## Information supplied
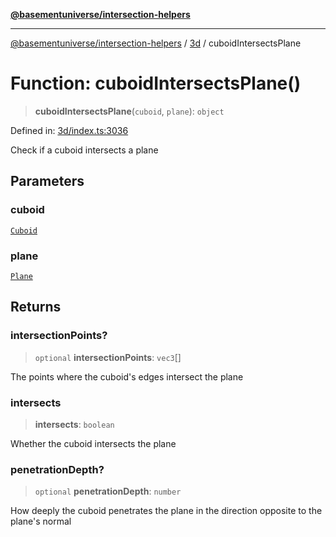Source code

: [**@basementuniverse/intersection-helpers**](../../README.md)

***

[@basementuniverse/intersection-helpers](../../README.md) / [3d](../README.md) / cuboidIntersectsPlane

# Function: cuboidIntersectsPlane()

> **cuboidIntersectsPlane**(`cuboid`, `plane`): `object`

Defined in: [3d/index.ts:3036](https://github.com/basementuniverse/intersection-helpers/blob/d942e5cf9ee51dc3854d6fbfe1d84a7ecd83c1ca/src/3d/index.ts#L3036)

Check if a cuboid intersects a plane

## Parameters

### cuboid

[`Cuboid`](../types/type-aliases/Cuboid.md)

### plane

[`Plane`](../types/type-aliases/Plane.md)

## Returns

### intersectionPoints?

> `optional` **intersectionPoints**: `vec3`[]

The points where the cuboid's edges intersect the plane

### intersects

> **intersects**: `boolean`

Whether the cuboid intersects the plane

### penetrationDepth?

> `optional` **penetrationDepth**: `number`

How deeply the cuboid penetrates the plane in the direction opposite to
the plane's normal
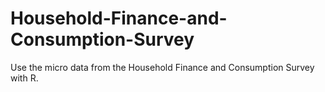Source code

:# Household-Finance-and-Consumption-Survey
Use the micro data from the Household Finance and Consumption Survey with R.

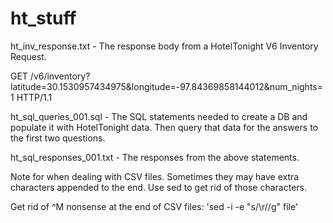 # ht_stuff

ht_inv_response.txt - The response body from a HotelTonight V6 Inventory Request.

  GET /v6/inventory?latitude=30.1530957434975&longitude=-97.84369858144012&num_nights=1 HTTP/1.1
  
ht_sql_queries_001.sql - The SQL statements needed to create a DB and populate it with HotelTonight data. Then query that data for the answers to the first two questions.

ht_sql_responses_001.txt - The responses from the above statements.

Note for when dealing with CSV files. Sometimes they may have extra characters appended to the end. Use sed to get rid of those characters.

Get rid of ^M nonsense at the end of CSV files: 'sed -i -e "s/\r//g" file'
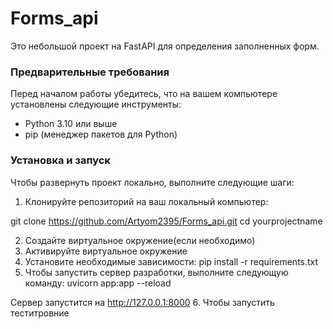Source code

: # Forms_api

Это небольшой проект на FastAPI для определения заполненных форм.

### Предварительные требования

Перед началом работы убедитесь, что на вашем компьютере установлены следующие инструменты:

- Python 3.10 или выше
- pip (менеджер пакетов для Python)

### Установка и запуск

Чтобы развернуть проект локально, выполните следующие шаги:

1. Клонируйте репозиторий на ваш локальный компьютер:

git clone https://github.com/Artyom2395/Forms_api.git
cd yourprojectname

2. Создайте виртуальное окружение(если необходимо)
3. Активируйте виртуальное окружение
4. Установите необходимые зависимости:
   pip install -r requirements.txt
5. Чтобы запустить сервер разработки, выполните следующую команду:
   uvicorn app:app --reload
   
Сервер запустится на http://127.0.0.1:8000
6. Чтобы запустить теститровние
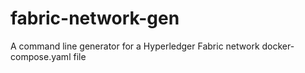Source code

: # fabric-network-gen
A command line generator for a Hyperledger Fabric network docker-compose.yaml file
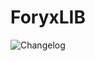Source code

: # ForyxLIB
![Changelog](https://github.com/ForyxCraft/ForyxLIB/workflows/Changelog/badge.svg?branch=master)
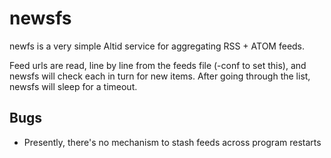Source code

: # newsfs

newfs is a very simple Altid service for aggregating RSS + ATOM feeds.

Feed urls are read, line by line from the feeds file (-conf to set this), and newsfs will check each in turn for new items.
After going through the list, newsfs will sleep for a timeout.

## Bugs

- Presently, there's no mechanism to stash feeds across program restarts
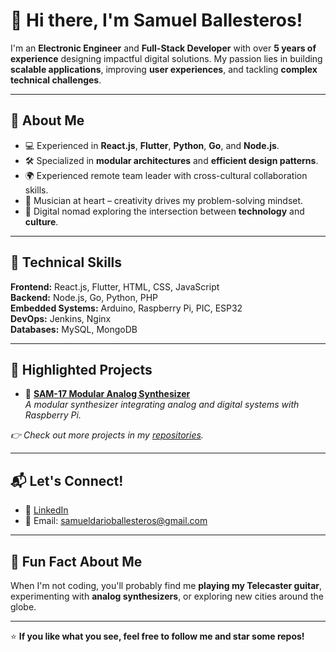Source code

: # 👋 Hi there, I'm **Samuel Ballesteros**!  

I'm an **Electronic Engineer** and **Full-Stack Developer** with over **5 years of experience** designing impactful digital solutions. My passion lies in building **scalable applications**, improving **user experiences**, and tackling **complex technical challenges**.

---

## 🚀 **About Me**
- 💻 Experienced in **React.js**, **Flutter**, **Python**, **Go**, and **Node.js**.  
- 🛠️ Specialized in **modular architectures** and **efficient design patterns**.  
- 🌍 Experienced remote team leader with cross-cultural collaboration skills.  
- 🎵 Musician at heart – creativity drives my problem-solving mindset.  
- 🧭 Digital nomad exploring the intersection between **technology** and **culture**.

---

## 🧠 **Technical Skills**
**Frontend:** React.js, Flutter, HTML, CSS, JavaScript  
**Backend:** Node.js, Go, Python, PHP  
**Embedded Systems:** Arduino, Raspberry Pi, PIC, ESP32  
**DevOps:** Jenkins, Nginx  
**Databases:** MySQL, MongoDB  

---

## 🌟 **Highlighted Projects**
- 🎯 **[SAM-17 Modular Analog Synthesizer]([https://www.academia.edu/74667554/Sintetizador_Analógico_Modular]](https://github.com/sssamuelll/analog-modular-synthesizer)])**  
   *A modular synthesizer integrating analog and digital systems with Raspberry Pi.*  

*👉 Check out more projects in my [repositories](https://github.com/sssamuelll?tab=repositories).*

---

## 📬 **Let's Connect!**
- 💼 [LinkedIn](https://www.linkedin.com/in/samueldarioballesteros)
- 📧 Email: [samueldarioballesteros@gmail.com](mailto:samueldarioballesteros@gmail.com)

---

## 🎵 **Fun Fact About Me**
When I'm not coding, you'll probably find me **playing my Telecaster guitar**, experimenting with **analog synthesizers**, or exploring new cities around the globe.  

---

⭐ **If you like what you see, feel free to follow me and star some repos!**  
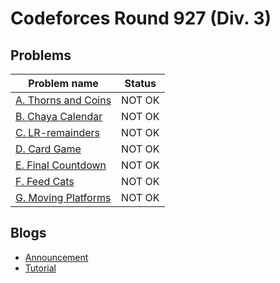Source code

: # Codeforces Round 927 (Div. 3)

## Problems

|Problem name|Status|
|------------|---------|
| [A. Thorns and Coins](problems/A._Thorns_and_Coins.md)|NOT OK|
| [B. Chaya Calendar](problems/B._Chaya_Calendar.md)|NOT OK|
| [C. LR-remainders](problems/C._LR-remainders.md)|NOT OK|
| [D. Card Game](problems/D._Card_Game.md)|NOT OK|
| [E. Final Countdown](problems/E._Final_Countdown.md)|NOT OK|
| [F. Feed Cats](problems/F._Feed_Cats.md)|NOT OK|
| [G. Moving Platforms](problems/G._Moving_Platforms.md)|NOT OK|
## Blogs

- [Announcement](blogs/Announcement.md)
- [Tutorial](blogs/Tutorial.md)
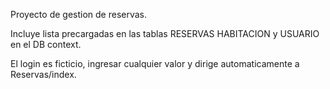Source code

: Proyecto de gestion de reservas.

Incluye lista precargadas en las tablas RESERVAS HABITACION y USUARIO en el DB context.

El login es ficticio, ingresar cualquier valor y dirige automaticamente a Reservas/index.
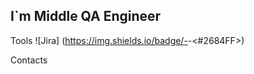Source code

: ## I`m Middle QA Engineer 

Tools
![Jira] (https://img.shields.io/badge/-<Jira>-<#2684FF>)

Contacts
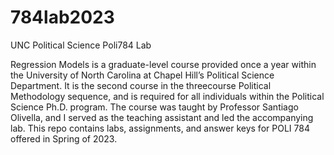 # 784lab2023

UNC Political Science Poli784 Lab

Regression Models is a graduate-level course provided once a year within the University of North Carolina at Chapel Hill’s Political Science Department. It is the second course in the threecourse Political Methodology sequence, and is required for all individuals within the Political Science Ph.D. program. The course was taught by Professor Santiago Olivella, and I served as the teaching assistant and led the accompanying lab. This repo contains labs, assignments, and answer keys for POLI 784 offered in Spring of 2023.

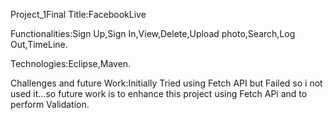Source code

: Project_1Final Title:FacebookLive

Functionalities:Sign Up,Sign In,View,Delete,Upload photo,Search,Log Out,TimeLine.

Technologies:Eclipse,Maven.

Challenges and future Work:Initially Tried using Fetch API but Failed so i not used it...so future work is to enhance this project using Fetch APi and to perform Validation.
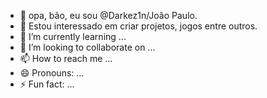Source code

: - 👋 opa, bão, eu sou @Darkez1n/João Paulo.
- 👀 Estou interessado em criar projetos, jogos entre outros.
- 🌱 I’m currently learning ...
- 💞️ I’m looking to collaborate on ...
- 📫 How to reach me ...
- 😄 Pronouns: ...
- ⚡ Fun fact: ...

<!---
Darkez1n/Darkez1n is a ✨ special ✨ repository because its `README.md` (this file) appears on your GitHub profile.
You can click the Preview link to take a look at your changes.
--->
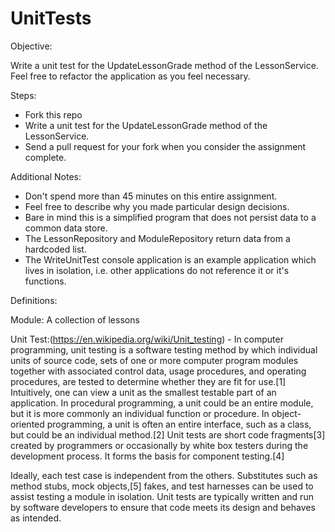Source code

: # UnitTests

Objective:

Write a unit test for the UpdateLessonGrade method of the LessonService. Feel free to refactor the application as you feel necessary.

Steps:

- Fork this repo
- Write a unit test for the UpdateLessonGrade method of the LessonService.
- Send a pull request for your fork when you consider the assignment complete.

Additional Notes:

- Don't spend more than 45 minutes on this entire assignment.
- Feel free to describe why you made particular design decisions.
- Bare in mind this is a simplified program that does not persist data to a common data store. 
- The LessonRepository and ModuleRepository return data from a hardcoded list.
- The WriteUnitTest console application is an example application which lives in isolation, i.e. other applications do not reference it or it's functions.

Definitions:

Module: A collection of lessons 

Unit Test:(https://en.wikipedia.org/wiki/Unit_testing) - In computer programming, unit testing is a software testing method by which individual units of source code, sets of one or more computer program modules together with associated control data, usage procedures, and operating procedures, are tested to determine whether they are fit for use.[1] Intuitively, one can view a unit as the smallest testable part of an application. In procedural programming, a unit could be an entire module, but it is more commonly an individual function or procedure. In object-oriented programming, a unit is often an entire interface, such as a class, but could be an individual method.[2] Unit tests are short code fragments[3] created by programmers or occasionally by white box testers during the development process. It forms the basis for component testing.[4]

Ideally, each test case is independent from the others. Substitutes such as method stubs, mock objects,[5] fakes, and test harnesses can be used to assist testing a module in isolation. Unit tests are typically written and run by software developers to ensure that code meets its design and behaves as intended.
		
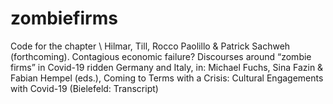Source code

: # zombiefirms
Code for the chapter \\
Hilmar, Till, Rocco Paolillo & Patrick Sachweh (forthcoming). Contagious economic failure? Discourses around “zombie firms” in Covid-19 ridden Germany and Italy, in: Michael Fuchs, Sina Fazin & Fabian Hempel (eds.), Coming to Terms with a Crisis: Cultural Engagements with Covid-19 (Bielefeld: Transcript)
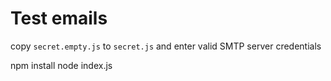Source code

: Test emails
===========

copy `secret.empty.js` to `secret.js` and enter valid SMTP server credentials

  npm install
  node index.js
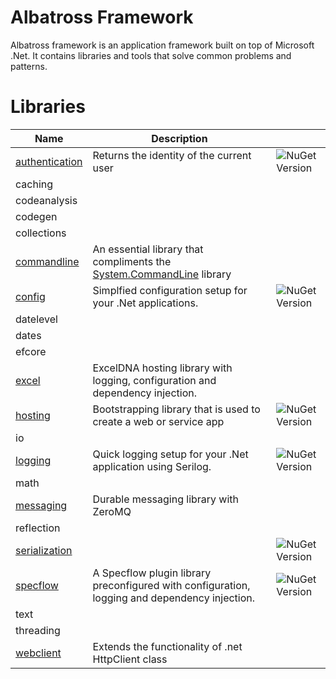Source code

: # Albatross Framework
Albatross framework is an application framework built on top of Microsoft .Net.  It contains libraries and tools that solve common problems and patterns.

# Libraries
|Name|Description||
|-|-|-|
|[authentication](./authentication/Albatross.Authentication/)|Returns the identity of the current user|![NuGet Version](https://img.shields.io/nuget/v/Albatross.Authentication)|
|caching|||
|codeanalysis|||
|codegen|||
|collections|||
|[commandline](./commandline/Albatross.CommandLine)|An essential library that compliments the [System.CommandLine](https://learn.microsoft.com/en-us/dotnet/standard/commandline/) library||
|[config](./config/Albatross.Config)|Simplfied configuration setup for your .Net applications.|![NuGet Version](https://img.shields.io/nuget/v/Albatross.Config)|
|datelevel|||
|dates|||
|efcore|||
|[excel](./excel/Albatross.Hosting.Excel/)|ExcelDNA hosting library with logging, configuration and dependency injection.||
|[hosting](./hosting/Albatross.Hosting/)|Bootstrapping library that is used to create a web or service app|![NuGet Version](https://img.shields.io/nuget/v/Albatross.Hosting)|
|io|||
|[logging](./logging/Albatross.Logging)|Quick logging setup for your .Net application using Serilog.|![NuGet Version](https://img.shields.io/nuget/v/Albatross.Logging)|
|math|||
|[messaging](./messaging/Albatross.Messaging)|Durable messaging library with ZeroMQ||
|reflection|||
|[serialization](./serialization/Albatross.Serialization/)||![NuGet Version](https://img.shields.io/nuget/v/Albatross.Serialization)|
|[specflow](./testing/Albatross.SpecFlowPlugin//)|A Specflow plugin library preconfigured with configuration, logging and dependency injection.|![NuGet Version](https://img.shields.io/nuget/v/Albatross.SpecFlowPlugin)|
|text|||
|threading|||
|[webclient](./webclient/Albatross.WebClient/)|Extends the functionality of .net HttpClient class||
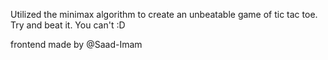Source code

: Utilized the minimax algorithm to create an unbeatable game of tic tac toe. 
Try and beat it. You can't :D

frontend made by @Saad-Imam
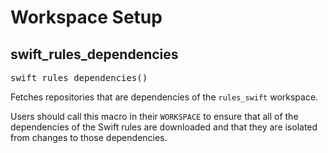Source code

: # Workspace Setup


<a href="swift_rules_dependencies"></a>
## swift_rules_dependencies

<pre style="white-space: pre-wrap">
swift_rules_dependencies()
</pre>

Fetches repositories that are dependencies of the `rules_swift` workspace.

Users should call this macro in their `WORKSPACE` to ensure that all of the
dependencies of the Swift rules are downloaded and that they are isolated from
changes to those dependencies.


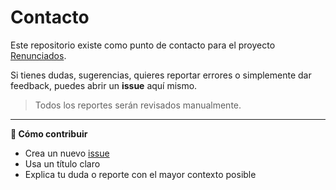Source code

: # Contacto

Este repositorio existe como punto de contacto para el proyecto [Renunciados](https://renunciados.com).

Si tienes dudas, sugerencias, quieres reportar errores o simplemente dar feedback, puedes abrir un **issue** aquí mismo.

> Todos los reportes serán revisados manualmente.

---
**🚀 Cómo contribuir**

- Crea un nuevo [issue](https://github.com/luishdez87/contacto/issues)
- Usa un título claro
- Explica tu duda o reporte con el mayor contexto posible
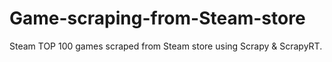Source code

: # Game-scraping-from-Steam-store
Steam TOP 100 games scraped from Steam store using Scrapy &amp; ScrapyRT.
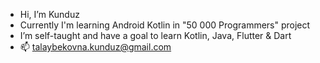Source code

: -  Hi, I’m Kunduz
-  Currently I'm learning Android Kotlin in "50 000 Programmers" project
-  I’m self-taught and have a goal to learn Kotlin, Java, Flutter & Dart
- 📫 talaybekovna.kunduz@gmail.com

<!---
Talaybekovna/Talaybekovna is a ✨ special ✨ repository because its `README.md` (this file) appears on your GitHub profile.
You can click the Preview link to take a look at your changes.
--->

## What is required
Keep only the lines from the one containing "- 📫 talaybekovna.kunduz@gmail.com" to the end of the entries, and repeat them exactly.

## Result below
- 📫 talaybekovna.kunduz@gmail.com

<!---
Talaybekovna/Talaybekovna is a ✨ special ✨ repository because its `README.md` (this file) appears on your GitHub profile.
You can click the Preview link to take a look at your changes.
--->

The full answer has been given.